Stand: 26.07.2026 12:30 Uhr

Ein alter Baum, der seine Lebensgeschichte erzählt, eine Miniatur-Schiffsschleuse im Hof, die Geschichte der Goldwäscher in der Region - erklärt auf wenigen Quadratmetern. Damit soll ab 2028 Schluss sein. Das hat der Gemeinderat in Goldisthal beschlossen. Klingt brutal, immerhin stellt das "Haus der Natur" einen Ort des Lernens und des Entdeckens dar. Ist es noch zu retten?

"Es muss erhalten bleiben", sagt Thomas Schmidt aus Föritztal. Er habe aus der Zeitung vom Schicksal des Museums erfahren, in das er und seine Kinder immer gerne gegangen sind. Seine Tochter Isabella habe ihn darauf aufmerksam gemacht. Die beiden gründen Anfang Juli eine Bürgerinitiative, starten dazu eine Initiative und sammeln Unterschriften.

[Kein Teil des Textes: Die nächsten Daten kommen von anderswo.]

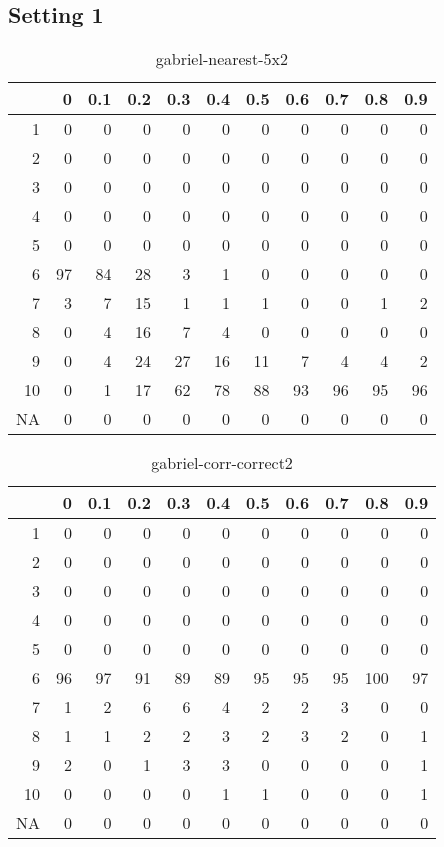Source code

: \documentclass[11pt]{article}
\begin{document}
\subsection{Setting 1}
\begin{table}[H]
\centering
\begin{tabular}{rrrrrrrrrrr}
  \hline
 & 0 & 0.1 & 0.2 & 0.3 & 0.4 & 0.5 & 0.6 & 0.7 & 0.8 & 0.9 \\ 
  \hline
1 & 0 & 0 & 0 & 0 & 0 & 0 & 0 & 0 & 0 & 0 \\ 
  2 & 0 & 0 & 0 & 0 & 0 & 0 & 0 & 0 & 0 & 0 \\ 
  3 & 0 & 0 & 0 & 0 & 0 & 0 & 0 & 0 & 0 & 0 \\ 
  4 & 0 & 0 & 0 & 0 & 0 & 0 & 0 & 0 & 0 & 0 \\ 
  5 & 0 & 0 & 0 & 0 & 0 & 0 & 0 & 0 & 0 & 0 \\ 
  6 & 97 & 84 & 28 & 3 & 1 & 0 & 0 & 0 & 0 & 0 \\ 
  7 & 3 & 7 & 15 & 1 & 1 & 1 & 0 & 0 & 1 & 2 \\ 
  8 & 0 & 4 & 16 & 7 & 4 & 0 & 0 & 0 & 0 & 0 \\ 
  9 & 0 & 4 & 24 & 27 & 16 & 11 & 7 & 4 & 4 & 2 \\ 
  10 & 0 & 1 & 17 & 62 & 78 & 88 & 93 & 96 & 95 & 96 \\ 
  NA & 0 & 0 & 0 & 0 & 0 & 0 & 0 & 0 & 0 & 0 \\ 
   \hline
\end{tabular}
\caption{gabriel-nearest-5x2} 
\end{table}
\begin{table}[H]
\centering
\begin{tabular}{rrrrrrrrrrr}
  \hline
 & 0 & 0.1 & 0.2 & 0.3 & 0.4 & 0.5 & 0.6 & 0.7 & 0.8 & 0.9 \\ 
  \hline
1 & 0 & 0 & 0 & 0 & 0 & 0 & 0 & 0 & 0 & 0 \\ 
  2 & 0 & 0 & 0 & 0 & 0 & 0 & 0 & 0 & 0 & 0 \\ 
  3 & 0 & 0 & 0 & 0 & 0 & 0 & 0 & 0 & 0 & 0 \\ 
  4 & 0 & 0 & 0 & 0 & 0 & 0 & 0 & 0 & 0 & 0 \\ 
  5 & 0 & 0 & 0 & 0 & 0 & 0 & 0 & 0 & 0 & 0 \\ 
  6 & 96 & 97 & 91 & 89 & 89 & 95 & 95 & 95 & 100 & 97 \\ 
  7 & 1 & 2 & 6 & 6 & 4 & 2 & 2 & 3 & 0 & 0 \\ 
  8 & 1 & 1 & 2 & 2 & 3 & 2 & 3 & 2 & 0 & 1 \\ 
  9 & 2 & 0 & 1 & 3 & 3 & 0 & 0 & 0 & 0 & 1 \\ 
  10 & 0 & 0 & 0 & 0 & 1 & 1 & 0 & 0 & 0 & 1 \\ 
  NA & 0 & 0 & 0 & 0 & 0 & 0 & 0 & 0 & 0 & 0 \\ 
   \hline
\end{tabular}
\caption{gabriel-corr-correct2} 
\end{table}
\end{document}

"Das Haus bedeutet ein Stück Identität. Das kann man nicht schließen", so Schmidt. Dass er leideschaftlich um den Erhalt kämpft, merkt man ihm an. Bis jetzt hat die Petition 1.300 Unterschriften eingebracht. Und das nicht nur aus der Umgebung: Sie stammen von Menschen aus Greiz, der Rhön, dem Coburger Raum oder Leipzig.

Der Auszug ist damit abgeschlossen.